5+ years of experience in:

• Assessing/auditing compliance, and supporting the adoption/implementation of:
• Security standards and best practices (ISO27001/2, NIST CSF, NIST SP 800-30, CIS CSC, COBIT, CMMC, or similar)
  • Security Risk Management standards (Octave, NIST 800-53, ISO27005, or equivalent)
  • Cloud security standards and best practices (CSA CCM)
  • Privacy standards (GDPR, NYPA/NYS PPPL, ISO 27701/27018, Brazil LFPD, Habeas Data frameworks, or similar)
• Excellent communication skills, written and verbal, in Spanish and English.
• Excellent technical and non-technical stakeholder management skills, including senior executives.
• Knowledge of project management frameworks such as PMI’s PMBOK.
• Knowledge of threat modeling and risk assessments methodologies.
• Extensive understanding of IT technologies such as networking, servers, virtualization (VM) technology, Public cloud infrastructure, etc.

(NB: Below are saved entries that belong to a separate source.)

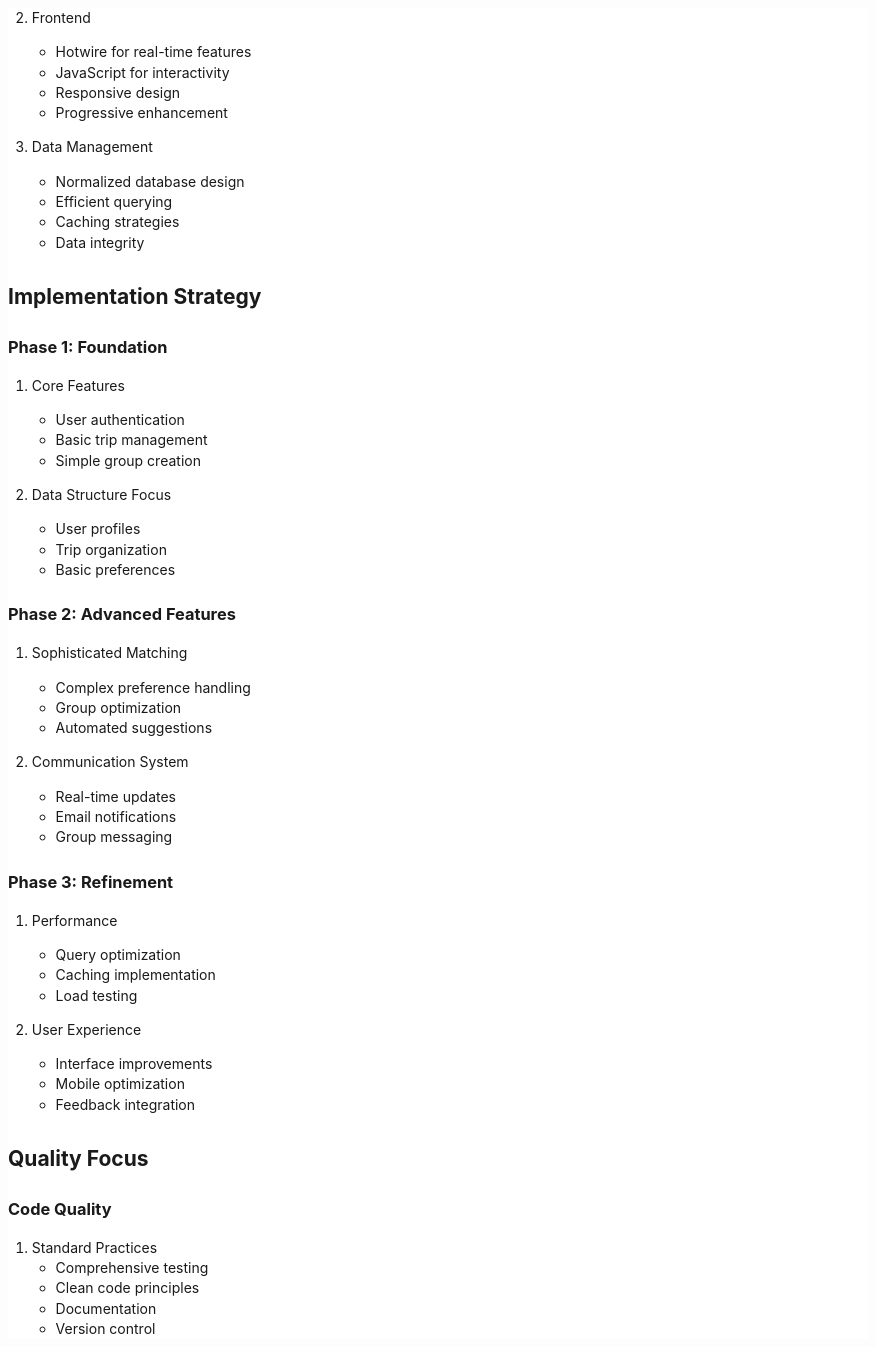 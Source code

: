 2. Frontend
   - Hotwire for real-time features
   - JavaScript for interactivity
   - Responsive design
   - Progressive enhancement

3. Data Management
   - Normalized database design
   - Efficient querying
   - Caching strategies
   - Data integrity

## Implementation Strategy

### Phase 1: Foundation
1. Core Features
   - User authentication
   - Basic trip management
   - Simple group creation

2. Data Structure Focus
   - User profiles
   - Trip organization
   - Basic preferences

### Phase 2: Advanced Features
1. Sophisticated Matching
   - Complex preference handling
   - Group optimization
   - Automated suggestions

2. Communication System
   - Real-time updates
   - Email notifications
   - Group messaging

### Phase 3: Refinement
1. Performance
   - Query optimization
   - Caching implementation
   - Load testing

2. User Experience
   - Interface improvements
   - Mobile optimization
   - Feedback integration

## Quality Focus

### Code Quality
1. Standard Practices
   - Comprehensive testing
   - Clean code principles
   - Documentation
   - Version control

• Experience interpreting, adapting and applying information security standards and frameworks.
• Experience with IT Operations standards such as: ITIL, ISO/IEC 20001.

Responsabilities

• Support regional security risk management efforts, including: identifying, documenting and escalating cyber security risks, managing identified risks throughout their lifecycle and help drive the development of risk elimination/mitigation strategies.
• Interact with global IT and business partners to escalate and adequately manage emerging threat sources and risks, new regulations, market / ecosystem trends and other changes in the regional landscape.

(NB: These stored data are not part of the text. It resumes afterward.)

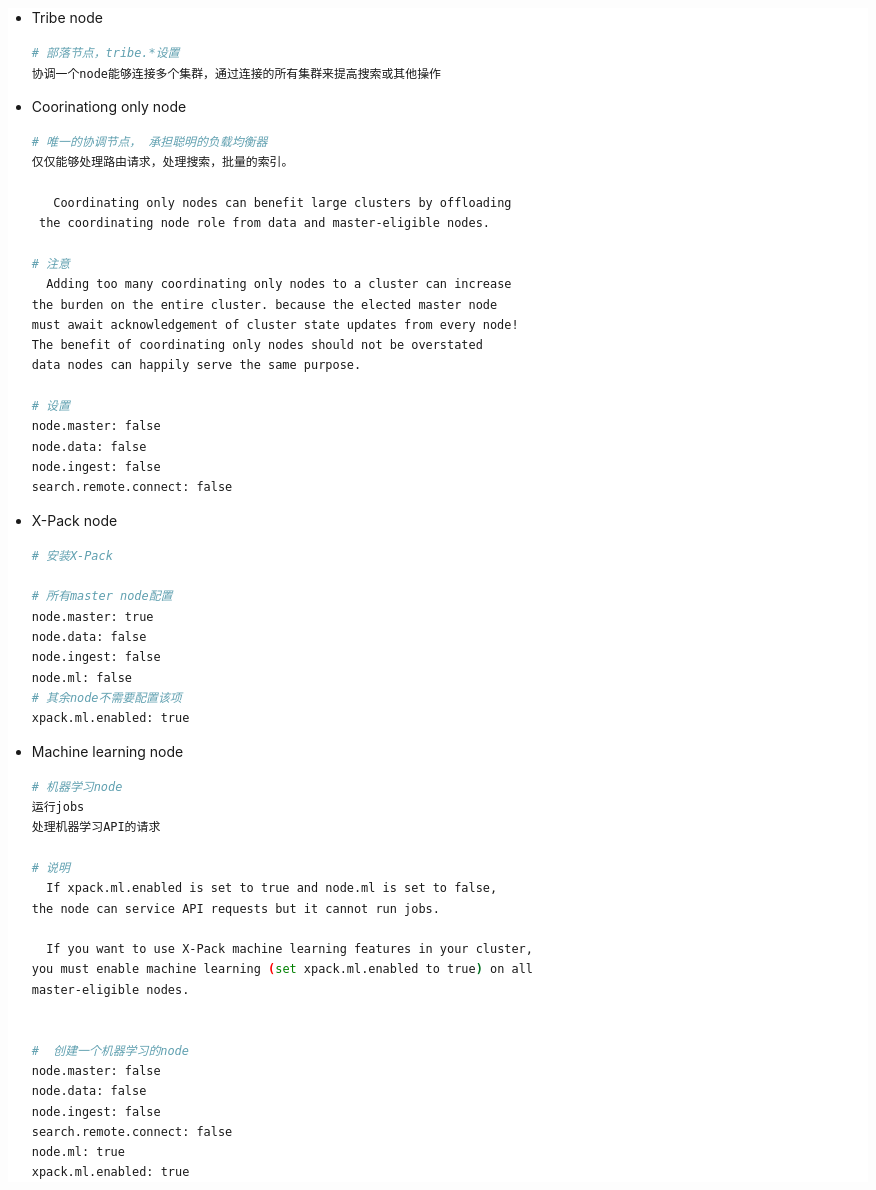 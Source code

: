 - Tribe node
 
  ```bash
  # 部落节点，tribe.*设置
  协调一个node能够连接多个集群，通过连接的所有集群来提高搜索或其他操作
  ```

- Coorinationg only node

  ```bash
  # 唯一的协调节点， 承担聪明的负载均衡器
  仅仅能够处理路由请求，处理搜索，批量的索引。
  
     Coordinating only nodes can benefit large clusters by offloading 
   the coordinating node role from data and master-eligible nodes.
  
  # 注意
    Adding too many coordinating only nodes to a cluster can increase 
  the burden on the entire cluster. because the elected master node
  must await acknowledgement of cluster state updates from every node! 
  The benefit of coordinating only nodes should not be overstated
  data nodes can happily serve the same purpose.
  
  # 设置
  node.master: false 
  node.data: false 
  node.ingest: false 
  search.remote.connect: false 
  ```

- X-Pack node

  ```bash
  # 安装X-Pack
  
  # 所有master node配置
  node.master: true 
  node.data: false 
  node.ingest: false 
  node.ml: false 
  # 其余node不需要配置该项
  xpack.ml.enabled: true 
  ```

- Machine learning node

  ```bash
  # 机器学习node
  运行jobs
  处理机器学习API的请求
  
  # 说明
    If xpack.ml.enabled is set to true and node.ml is set to false,
  the node can service API requests but it cannot run jobs.
  
    If you want to use X-Pack machine learning features in your cluster, 
  you must enable machine learning (set xpack.ml.enabled to true) on all
  master-eligible nodes. 
  
  
  #  创建一个机器学习的node
  node.master: false 
  node.data: false 
  node.ingest: false 
  search.remote.connect: false 
  node.ml: true 
  xpack.ml.enabled: true 
  ```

• Support the delivery of security assessments on processes, people and technology to ensure compliance with Chubb’s security baseline on an ongoing basis.
• Support the documentation and upkeep of the regional InfoSec organization’s operational processes to ensure adequate resiliency and business continuity as well as facilitating new employee onboarding.
• Support the regional InfoSec governance function by managing the practice scorecard, coordinating the work of the PM, driving the adoption of project management best practices by team members, and ensuring timely completion of tasks, projects and initiatives.